19 December 2017 / by / no comments

Three inspiring Dialogue with Time senior guides show that ageing is really just a number.

 

BY: Eleanor Yap

The new Dialogue with Time – Embrace Ageing interactive exhibition at the Science Centre Singapore has brought together 32 senior guides who are more than happy to be a part of such as exhibition as they epitomise what it means to embrace ageing, rather they are challenging the perceptions we have on ageing. Though Ageless Online would have liked to interview all the senior guides, we have selected a handful which you will agree are fantastic and inspiring examples:

 

“James Bond? That is me!” – Donald Ho, 65, married with two children

What were you working as?

I was a director for two years at Cummins Offshore, a company that makes engines for power stations and ships, and was asked to retire at age 60. For two years, I hung around as I didn’t know what to do. Then I got offered a job at a Swedish company but because of my age of 62, they only offered a two-year contract rather than a permanent position. Last year, I left the company and I set up an e-commerce company that did trading but it didn’t go well. I still am trading in Forex and I do make money to buy me lunch and coffee! It keeps my brain active as I have to make calculations. I joined a lot of senior clubs like Council For Third Age (C3A), taichi group, etc.

How did you learn about Dialogue with Time?

C3A was looking for people to work at Dialogue with Time this year and I responded to that. I was looking for some work to do that was not stressful and that paid me enough to buy a good cup of coffee. It fitted the profile and I applied. I was not confident that I would get it from my past experience of job applications. It was a surprise for me when I did get it. The audition process was tough. I thought the expectation was high. Anyway, it worked out well and I am happy.

What have you learned since the exhibition has opened?

I have discovered I am very good with children. I started to treat myself as a child and chatted as a child [to the children] and I didn’t act like their father. I asked them what they wanted to do or tell them what to do.

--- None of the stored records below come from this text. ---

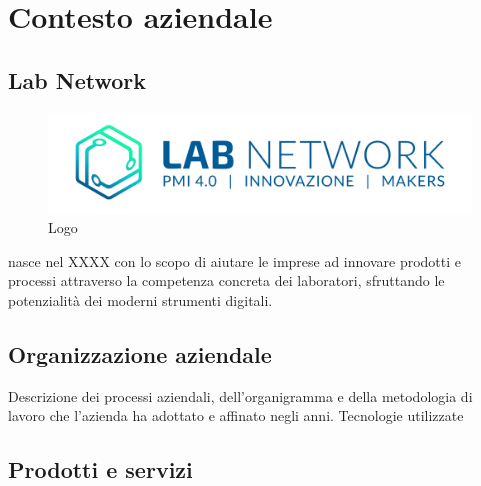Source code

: 
\chapter{Contesto aziendale}
\label{cap:introduzione}

\section{Lab Network}

\begin{figure}[h]
	\begin{center}
	\includegraphics[scale=0.4]{immagini/LOGO_LABNETWORK.png}
	\caption{Logo \lab{}}
	\end{center}
\end{figure}

\lab{} nasce nel XXXX con lo scopo di aiutare le imprese ad innovare prodotti e processi attraverso la competenza concreta dei laboratori, sfruttando le potenzialità dei moderni strumenti digitali.

\section{Organizzazione aziendale}
Descrizione dei processi aziendali, dell'organigramma e della metodologia di lavoro che l'azienda ha adottato e affinato negli anni.
Tecnologie utilizzate

\newpage
\section{Prodotti e servizi}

Donald and his three pictures.

What were your three pictures that you share during the exhibition?

The three pictures are of me being a scuba diving instructor, practicing wushu and an apprentice at Keppel Shipyard. When I share my life story to the children, I tell them, “James Bond? That’s me!”

A few words about your younger days?

My childhood was tough; my father was an immigrant from China and mother was a first generation in Singapore. We were very poor. For example, I wore the same pair of white shoes for every occasion (wedding included), even when there was a hole. There were five of us in the family. Once a year, father brought me and my brothers to High Street to buy one shirt for one year. This was a common way of living. I told myself why get married as I saw my parents the way they were and I didn’t want to suffer like them.

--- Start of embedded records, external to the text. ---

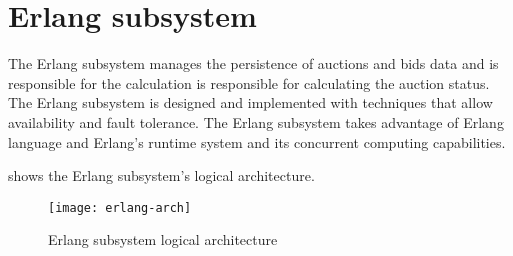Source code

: \section{Erlang subsystem}\label{sec:archerlang}

The Erlang subsystem manages the persistence of auctions and bids data and is
responsible for the calculation is responsible for calculating the auction
status. The Erlang subsystem is designed and implemented with techniques that
allow availability and fault tolerance. The Erlang subsystem takes advantage of
Erlang language and Erlang's runtime system and its concurrent computing
capabilities.

 shows the Erlang subsystem's logical architecture.

\begin{figure}[htb]
	\centering
	\texttt{[image: erlang-arch]}
	\caption{Erlang subsystem logical architecture}\label{fig:erlang-arch}
\end{figure}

Wise words for other seniors?

Just let go, don’t be too serious about things we see and hear.

What keeps you busy these days besides being a guide?

I am hoping to learn to play a musical instrument such as a piano. I love classical music; I had a small transistor radio when I was in my early teens and heard Tchaikovsky’s Waltz of the Flowers. I got such a connection [from that song] and I listened to that channel on the radio over and over again.

What do you see about your ageing?

I am surprised that I am 65, and quite flexible and mobile, and can touch my toes. I still enjoy life. I thought when I reached 65, I would be tired and aching all over. When younger, I always talked about structure and goals but now at my age, whatever comes, comes, it does not matter. I don’t have plans for the future.


 

“Enjoy your age” – Chee Tock Cheng, 67, single

What were you working as?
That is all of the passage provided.